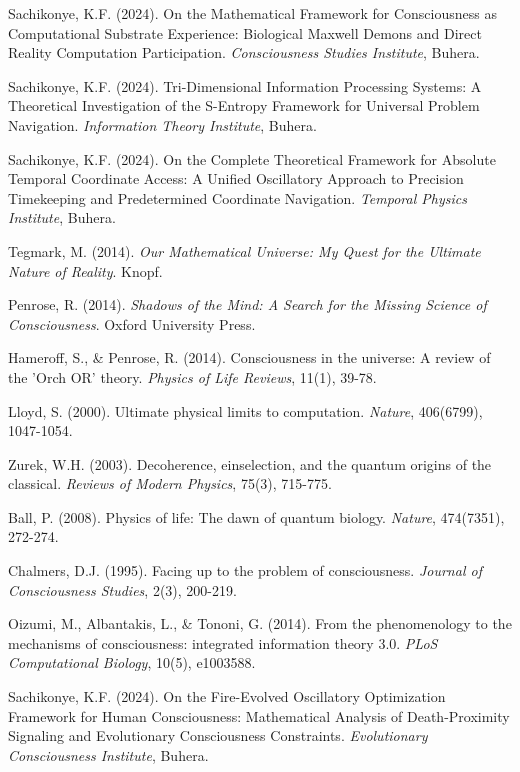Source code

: \documentclass[12pt,a4paper]{article}
\theoremstyle{remark}
\begin{document}
\begin{thebibliography}{99}
Sachikonye, K.F. (2024). On the Mathematical Framework for Consciousness as Computational Substrate Experience: Biological Maxwell Demons and Direct Reality Computation Participation. \textit{Consciousness Studies Institute}, Buhera.

Sachikonye, K.F. (2024). Tri-Dimensional Information Processing Systems: A Theoretical Investigation of the S-Entropy Framework for Universal Problem Navigation. \textit{Information Theory Institute}, Buhera.

Sachikonye, K.F. (2024). On the Complete Theoretical Framework for Absolute Temporal Coordinate Access: A Unified Oscillatory Approach to Precision Timekeeping and Predetermined Coordinate Navigation. \textit{Temporal Physics Institute}, Buhera.

Tegmark, M. (2014). \textit{Our Mathematical Universe: My Quest for the Ultimate Nature of Reality}. Knopf.

Penrose, R. (2014). \textit{Shadows of the Mind: A Search for the Missing Science of Consciousness}. Oxford University Press.

Hameroff, S., \& Penrose, R. (2014). Consciousness in the universe: A review of the 'Orch OR' theory. \textit{Physics of Life Reviews}, 11(1), 39-78.

Lloyd, S. (2000). Ultimate physical limits to computation. \textit{Nature}, 406(6799), 1047-1054.

Zurek, W.H. (2003). Decoherence, einselection, and the quantum origins of the classical. \textit{Reviews of Modern Physics}, 75(3), 715-775.

Ball, P. (2008). Physics of life: The dawn of quantum biology. \textit{Nature}, 474(7351), 272-274.

Chalmers, D.J. (1995). Facing up to the problem of consciousness. \textit{Journal of Consciousness Studies}, 2(3), 200-219.

Oizumi, M., Albantakis, L., \& Tononi, G. (2014). From the phenomenology to the mechanisms of consciousness: integrated information theory 3.0. \textit{PLoS Computational Biology}, 10(5), e1003588.

Sachikonye, K.F. (2024). On the Fire-Evolved Oscillatory Optimization Framework for Human Consciousness: Mathematical Analysis of Death-Proximity Signaling and Evolutionary Consciousness Constraints. \textit{Evolutionary Consciousness Institute}, Buhera.


\end{thebibliography}
\end{document}
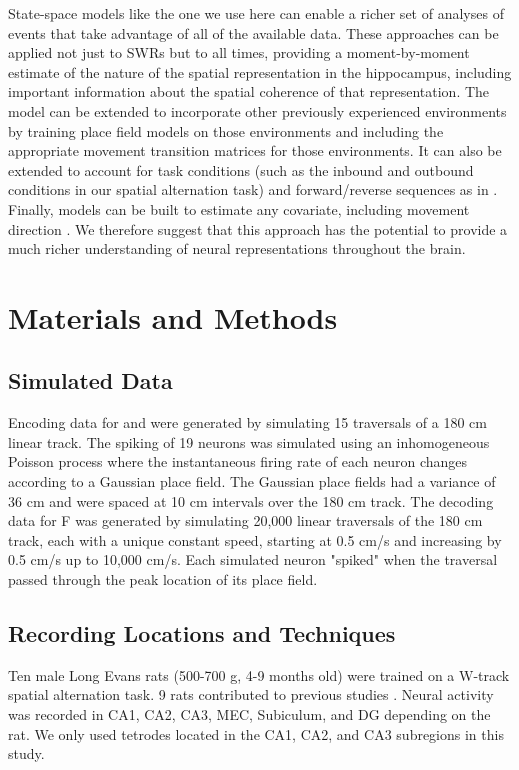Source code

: \documentclass[9pt,lineno]{elife}
\begin{document}
State-space models like the one we use here can enable a richer set of analyses of events that take advantage of all of the available data. These approaches can be applied not just to SWRs but to all times, providing a moment-by-moment estimate of the nature of the spatial representation in the hippocampus, including important information about the spatial coherence of that representation. The model can be extended to incorporate other previously experienced environments by training place field models on those environments and including the appropriate movement transition matrices for those environments. It can also be extended to account for task conditions (such as the inbound and outbound conditions in our spatial alternation task) and forward/reverse sequences as in \cite{DengRapidclassificationhippocampal2016}. Finally, models can be built to estimate any covariate, including movement direction \citep{KayConstantSubsecondCycling2020}. We therefore suggest that this approach has the potential to provide a much richer understanding of neural representations throughout the brain. 

\section*{Materials and Methods}

\subsection*{Simulated Data}
Encoding data for  and  were generated by simulating 15 traversals of a 180 cm linear track. The spiking of 19 neurons was simulated using an inhomogeneous Poisson process where the instantaneous firing rate of each neuron changes according to a Gaussian place field. The Gaussian place fields had a variance of 36 cm and were spaced at 10 cm intervals over the 180 cm track. The decoding data for F was generated by simulating 20,000 linear traversals of the 180 cm track, each with a unique constant speed, starting at 0.5 cm/s and increasing by 0.5 cm/s up to 10,000 cm/s. Each simulated neuron "spiked" when the traversal passed through the peak location of its place field.

\subsection*{Recording Locations and Techniques}
Ten male Long Evans rats (500-700 g, 4-9 months old) were trained on a W-track spatial alternation task. 9 rats contributed to previous studies \citep{KarlssonAwakereplayremote2009, KayConstantSubsecondCycling2020, Kayhippocampalnetworkspatial2016, CarrTransientSlowGamma2012}. Neural activity was recorded in CA1, CA2, CA3, MEC, Subiculum, and DG depending on the rat. We only used tetrodes located in the CA1, CA2, and CA3 subregions in this study.
\end{document}
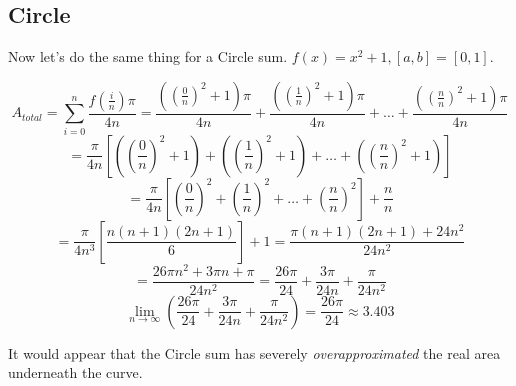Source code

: \documentclass{article}
\begin{document}
    \subsection{Circle}
      Now let's do the same thing for a Circle sum. \( f(x) = x^2 + 1, [a,b] = [0,1]\).

      \[ A_{total} = \displaystyle\sum_{i=0}^n \frac{f(\frac{i}{n})\pi}{4n} = \frac{\left((\frac{0}{n})^2+1\right)\pi}{4n} + \frac{\left((\frac{1}{n})^2+1\right)\pi}{4n} + \dots + \frac{\left((\frac{n}{n})^2+1\right)\pi}{4n} \]
      \[ = \frac{\pi}{4n}\left[ \left( \left(\frac{0}{n}\right)^2 + 1 \right) + \left( \left(\frac{1}{n}\right)^2 + 1 \right) + \dots + \left( \left(\frac{n}{n}\right)^2 + 1 \right) \right] \]
      \[ = \frac{\pi}{4n}\left[ \left( \frac{0}{n} \right)^2 + \left( \frac{1}{n} \right)^2 + \dots + \left( \frac{n}{n} \right)^2 \right] + \frac{n}{n} \]
      \[ = \frac{\pi}{4n^3}\left[ \frac{n(n+1)(2n+1)}{6} \right] + 1 = \frac{\pi(n+1)(2n+1) + 24n^2}{24n^2} \]
      \[ = \frac{26\pi n^2+3\pi n+\pi}{24n^2} = \frac{26\pi}{24} + \frac{3\pi}{24n} + \frac{\pi}{24n^2} \]
      \[ \displaystyle \lim_{n \to \infty}\left(\frac{26\pi}{24} + \frac{3\pi}{24n} + \frac{\pi}{24n^2}\right) = \frac{26\pi}{24} \approx 3.403 \]

      It would appear that the Circle sum has severely \emph{overapproximated} the real area underneath the curve.
\end{document}
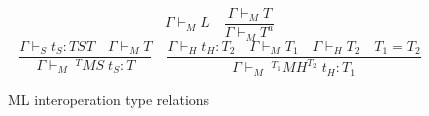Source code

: \begin{figure}
\[
\Gamma\vdash_{M}L
\quad
\frac{\Gamma\vdash_{M}T}{\Gamma\vdash_{M}T^{a}}
\]
\[
\frac{\Gamma\vdash_{S}t_{S}:TST\quad\Gamma\vdash_{M}T}{\Gamma\vdash_{M}\;^{T}MS\;t_{S}:T}
\quad
\frac{\Gamma\vdash_{H}t_{H}:T_{2}\quad\Gamma\vdash_{M}T_{1}\quad\Gamma\vdash_{H}T_{2}\quad T_{1}=T_{2}}{\Gamma\vdash_{M}\;^{T_{1}}MH^{T_{2}}\;t_{H}:T_{1}}
\]
\caption{ML interoperation type relations}
\label{mitr}
\end{figure}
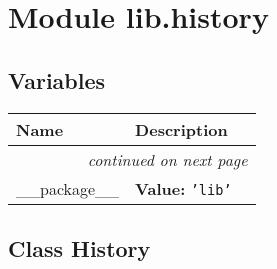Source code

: %
%
%


\section{Module lib.history}

    \label{lib:history}


  \subsection{Variables}

    \vspace{-1cm}
\hspace{\varindent}\begin{longtable}{|p{\varnamewidth}|p{\vardescrwidth}|l}
\cline{1-2}
\cline{1-2} \centering \textbf{Name} & \centering \textbf{Description}& \\
\cline{1-2}
\endhead\cline{1-2}\multicolumn{3}{r}{\small\textit{continued on next page}}\\\endfoot\cline{1-2}
\endlastfoot\raggedright \_\-\_\-p\-a\-c\-k\-a\-g\-e\-\_\-\_\- & \raggedright \textbf{Value:} 
{\tt \texttt{'}\texttt{lib}\texttt{'}}&\\
\cline{1-2}
\end{longtable}



\subsection{Class History}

__TASK OBJECTIVE__:
Search the records for the string "longtable" and, wherever a line contains it, please copy that line.

__EXPECTED OUTPUT__:
\hspace{\varindent}\begin{longtable}{|p{\varnamewidth}|p{\vardescrwidth}|l}
\end{longtable}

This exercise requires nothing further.